*Task*:
Every entry below should be printed exactly, without its images.

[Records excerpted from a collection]

---*---

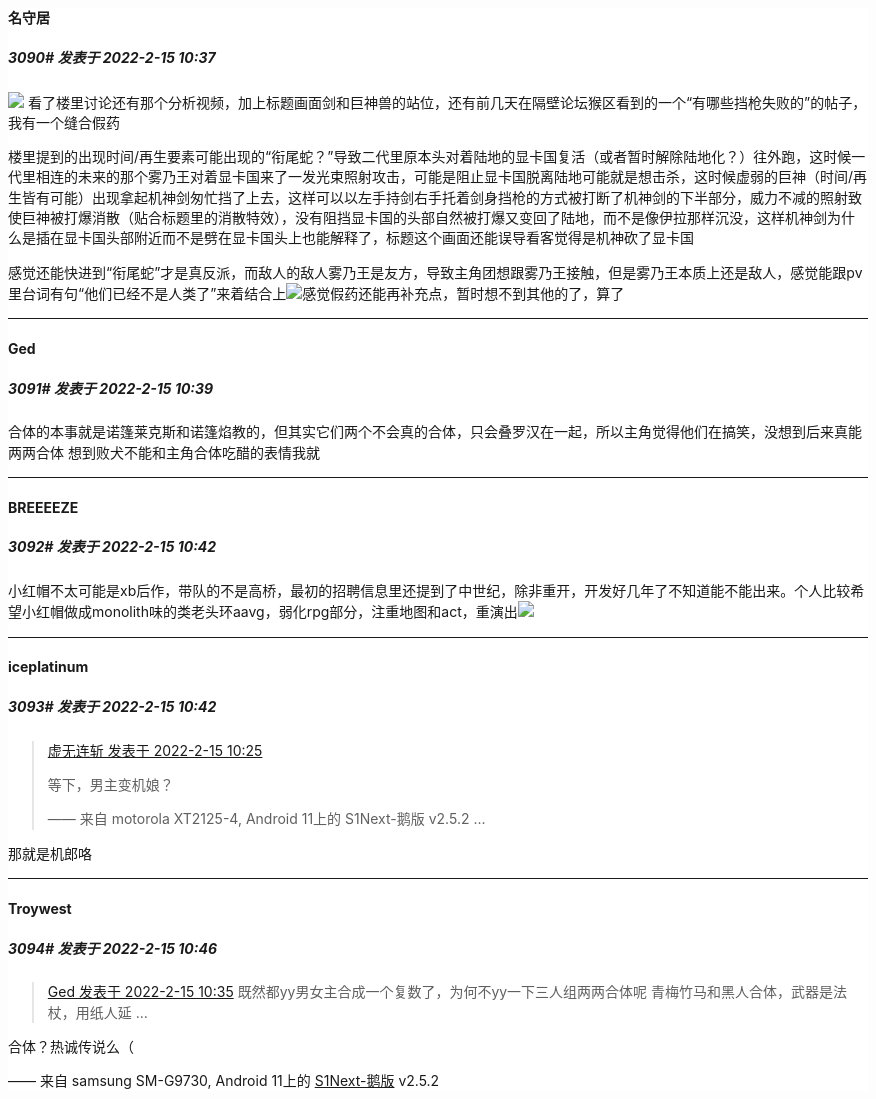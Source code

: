 ####  名守居  
##### 3090#       发表于 2022-2-15 10:37

<img src="https://static.saraba1st.com/image/smiley/face2017/053.png" referrerpolicy="no-referrer"> 看了楼里讨论还有那个分析视频，加上标题画面剑和巨神兽的站位，还有前几天在隔壁论坛猴区看到的一个“有哪些挡枪失败的”的帖子，我有一个缝合假药

楼里提到的出现时间/再生要素可能出现的“衔尾蛇？”导致二代里原本头对着陆地的显卡国复活（或者暂时解除陆地化？）往外跑，这时候一代里相连的未来的那个雾乃王对着显卡国来了一发光束照射攻击，可能是阻止显卡国脱离陆地可能就是想击杀，这时候虚弱的巨神（时间/再生皆有可能）出现拿起机神剑匆忙挡了上去，这样可以以左手持剑右手托着剑身挡枪的方式被打断了机神剑的下半部分，威力不减的照射致使巨神被打爆消散（贴合标题里的消散特效），没有阻挡显卡国的头部自然被打爆又变回了陆地，而不是像伊拉那样沉没，这样机神剑为什么是插在显卡国头部附近而不是劈在显卡国头上也能解释了，标题这个画面还能误导看客觉得是机神砍了显卡国

感觉还能快进到“衔尾蛇”才是真反派，而敌人的敌人雾乃王是友方，导致主角团想跟雾乃王接触，但是雾乃王本质上还是敌人，感觉能跟pv里台词有句“他们已经不是人类了”来着结合上<img src="https://static.saraba1st.com/image/smiley/face2017/053.png" referrerpolicy="no-referrer">感觉假药还能再补充点，暂时想不到其他的了，算了



*****

####  Ged  
##### 3091#       发表于 2022-2-15 10:39

合体的本事就是诺篷莱克斯和诺篷焰教的，但其实它们两个不会真的合体，只会叠罗汉在一起，所以主角觉得他们在搞笑，没想到后来真能两两合体
想到败犬不能和主角合体吃醋的表情我就

*****

####  BREEEEZE  
##### 3092#       发表于 2022-2-15 10:42

小红帽不太可能是xb后作，带队的不是高桥，最初的招聘信息里还提到了中世纪，除非重开，开发好几年了不知道能不能出来。个人比较希望小红帽做成monolith味的类老头环aavg，弱化rpg部分，注重地图和act，重演出<img src="https://static.saraba1st.com/image/smiley/face2017/009.gif" referrerpolicy="no-referrer">

*****

####  iceplatinum  
##### 3093#       发表于 2022-2-15 10:42

<blockquote><a href="httphttps://bbs.saraba1st.com/2b/forum.php?mod=redirect&amp;goto=findpost&amp;pid=54693088&amp;ptid=2051666" target="_blank">虚无连斩 发表于 2022-2-15 10:25</a>

等下，男主变机娘？

—— 来自 motorola XT2125-4, Android 11上的 S1Next-鹅版 v2.5.2 ...</blockquote>
那就是机郎咯

*****

####  Troywest  
##### 3094#       发表于 2022-2-15 10:46

<blockquote><a href="httphttps://bbs.saraba1st.com/2b/forum.php?mod=redirect&amp;goto=findpost&amp;pid=54693233&amp;ptid=2051666" target="_blank">Ged 发表于 2022-2-15 10:35</a>
既然都yy男女主合成一个复数了，为何不yy一下三人组两两合体呢
青梅竹马和黑人合体，武器是法杖，用纸人延 ...</blockquote>
合体？热诚传说么（

—— 来自 samsung SM-G9730, Android 11上的 [S1Next-鹅版](https://github.com/ykrank/S1-Next/releases) v2.5.2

---*---

*Result*:
Source code

: ####  名守居  
##### 3090#       发表于 2022-2-15 10:37

<img src="https://static.saraba1st.com/image/smiley/face2017/053.png" referrerpolicy="no-referrer"> 看了楼里讨论还有那个分析视频，加上标题画面剑和巨神兽的站位，还有前几天在隔壁论坛猴区看到的一个“有哪些挡枪失败的”的帖子，我有一个缝合假药

楼里提到的出现时间/再生要素可能出现的“衔尾蛇？”导致二代里原本头对着陆地的显卡国复活（或者暂时解除陆地化？）往外跑，这时候一代里相连的未来的那个雾乃王对着显卡国来了一发光束照射攻击，可能是阻止显卡国脱离陆地可能就是想击杀，这时候虚弱的巨神（时间/再生皆有可能）出现拿起机神剑匆忙挡了上去，这样可以以左手持剑右手托着剑身挡枪的方式被打断了机神剑的下半部分，威力不减的照射致使巨神被打爆消散（贴合标题里的消散特效），没有阻挡显卡国的头部自然被打爆又变回了陆地，而不是像伊拉那样沉没，这样机神剑为什么是插在显卡国头部附近而不是劈在显卡国头上也能解释了，标题这个画面还能误导看客觉得是机神砍了显卡国

感觉还能快进到“衔尾蛇”才是真反派，而敌人的敌人雾乃王是友方，导致主角团想跟雾乃王接触，但是雾乃王本质上还是敌人，感觉能跟pv里台词有句“他们已经不是人类了”来着结合上<img src="https://static.saraba1st.com/image/smiley/face2017/053.png" referrerpolicy="no-referrer">感觉假药还能再补充点，暂时想不到其他的了，算了



*****

####  Ged  
##### 3091#       发表于 2022-2-15 10:39

合体的本事就是诺篷莱克斯和诺篷焰教的，但其实它们两个不会真的合体，只会叠罗汉在一起，所以主角觉得他们在搞笑，没想到后来真能两两合体
想到败犬不能和主角合体吃醋的表情我就

*****

####  BREEEEZE  
##### 3092#       发表于 2022-2-15 10:42

小红帽不太可能是xb后作，带队的不是高桥，最初的招聘信息里还提到了中世纪，除非重开，开发好几年了不知道能不能出来。个人比较希望小红帽做成monolith味的类老头环aavg，弱化rpg部分，注重地图和act，重演出<img src="https://static.saraba1st.com/image/smiley/face2017/009.gif" referrerpolicy="no-referrer">

*****

####  iceplatinum  
##### 3093#       发表于 2022-2-15 10:42

<blockquote><a href="httphttps://bbs.saraba1st.com/2b/forum.php?mod=redirect&amp;goto=findpost&amp;pid=54693088&amp;ptid=2051666" target="_blank">虚无连斩 发表于 2022-2-15 10:25</a>

等下，男主变机娘？

—— 来自 motorola XT2125-4, Android 11上的 S1Next-鹅版 v2.5.2 ...</blockquote>
那就是机郎咯

*****

####  Troywest  
##### 3094#       发表于 2022-2-15 10:46

<blockquote><a href="httphttps://bbs.saraba1st.com/2b/forum.php?mod=redirect&amp;goto=findpost&amp;pid=54693233&amp;ptid=2051666" target="_blank">Ged 发表于 2022-2-15 10:35</a>
既然都yy男女主合成一个复数了，为何不yy一下三人组两两合体呢
青梅竹马和黑人合体，武器是法杖，用纸人延 ...</blockquote>
合体？热诚传说么（

—— 来自 samsung SM-G9730, Android 11上的 [S1Next-鹅版](https://github.com/ykrank/S1-Next/releases) v2.5.2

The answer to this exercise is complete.